Durante la manifestazione organizzata dal movimento No Tav, denominata “marcia verso i cantieri della devastazione”, ventimila persone hanno partecipato al corteo partito da Venaus. Una parte del corteo si è divisa in gruppi, con i più radicali impegnati negli scontri armati anche di fionde, petardi, razzi e altri oggetti, parte dei quali sequestrati preventivamente dalla polizia.
Le forze dell’ordine hanno risposto con lacrimogeni per allontanare i manifestanti più violenti. Gli antagonisti sono poi fuggiti nei boschi cambiando abiti per evitare l’identificazione e utilizzando ombrelli per non essere ripresi dai droni della polizia. Gli scontri hanno causato la chiusura dell’autostrada Torino-Bardonecchia tra Susa e Oulx Ovest e la sospensione di alcune corse ferroviarie tra Bardonecchia e Salbertrand per la presenza di manifestanti sui binari a Bruzolo.

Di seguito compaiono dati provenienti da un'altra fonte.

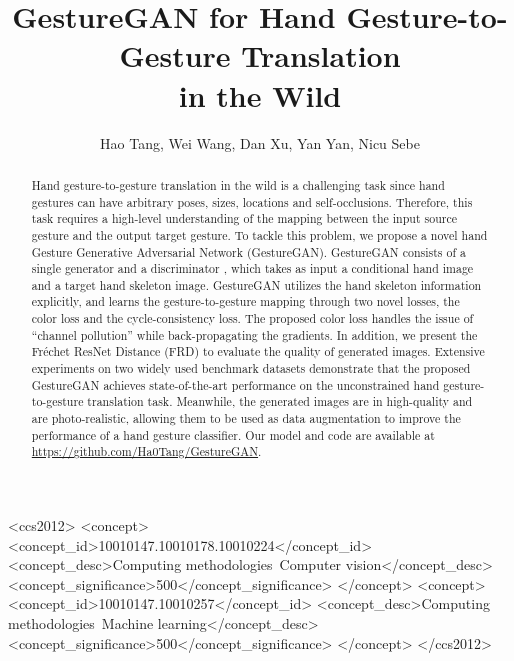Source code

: \documentclass[sigconf]{acmart}
\begin{document}
\title{GestureGAN for Hand Gesture-to-Gesture Translation\\ in the Wild}

\author{Hao Tang, \quad Wei Wang, \quad Dan Xu, \quad Yan Yan, \quad Nicu Sebe}

\begin{abstract}
	
Hand gesture-to-gesture translation in the wild is a challenging task since hand gestures can have arbitrary poses, sizes, locations and self-occlusions. 
Therefore, this task requires a high-level understanding of the mapping between the input source gesture and the output target gesture.
To tackle this problem, we propose a novel hand Gesture Generative Adversarial Network (GestureGAN). 
GestureGAN consists of a single generator  and a discriminator , which takes as input a conditional hand image and a target hand skeleton image. 
GestureGAN utilizes the hand skeleton information explicitly, and learns the gesture-to-gesture mapping through two novel losses, the color loss and the cycle-consistency loss. 
The proposed color loss handles the issue of ``channel pollution'' while back-propagating the gradients.
In addition, we present the Fr\'echet ResNet Distance (FRD) to evaluate the quality of generated images.
Extensive experiments on two widely used benchmark datasets demonstrate that the proposed GestureGAN achieves state-of-the-art performance on the unconstrained hand gesture-to-gesture translation task. 
Meanwhile, the generated images are in high-quality and are photo-realistic, allowing them to be used as data augmentation to improve the performance of a hand gesture classifier. 
Our model and code are available at \url{https://github.com/Ha0Tang/GestureGAN}.
	
\end{abstract}

\begin{CCSXML}
	<ccs2012>
	<concept>
	<concept_id>10010147.10010178.10010224</concept_id>
	<concept_desc>Computing methodologies~Computer vision</concept_desc>
	<concept_significance>500</concept_significance>
	</concept>
	<concept>
	<concept_id>10010147.10010257</concept_id>
	<concept_desc>Computing methodologies~Machine learning</concept_desc>
	<concept_significance>500</concept_significance>
	</concept>
	</ccs2012>
\end{CCSXML}
\end{document}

Prima della manifestazione erano state imposte restrizioni dal prefetto e dal questore di Torino, includendo divieti e provvedimenti di allontanamento da Venaus. Interventi di solidarietà verso le forze dell’ordine sono arrivati dal Presidente della Repubblica, che ha espresso vicinanza agli agenti feriti, e dal ministro dell’Interno Matteo Piantedosi, che ha chiesto una condanna unitaria e netta della violenza da parte delle forze politiche e delle istituzioni. La premier Giorgia Meloni ha ribadito che chi aggredisce le forze dell’ordine attacca lo Stato e ha assicurato che chi serve l’Italia non sarà lasciato solo. Anche i vicepremier Salvini e Tajani hanno espresso solidarietà agli agenti, indicando la sinistra come corresponsabile di un clima di delegittimazione verso le forze dell’ordine.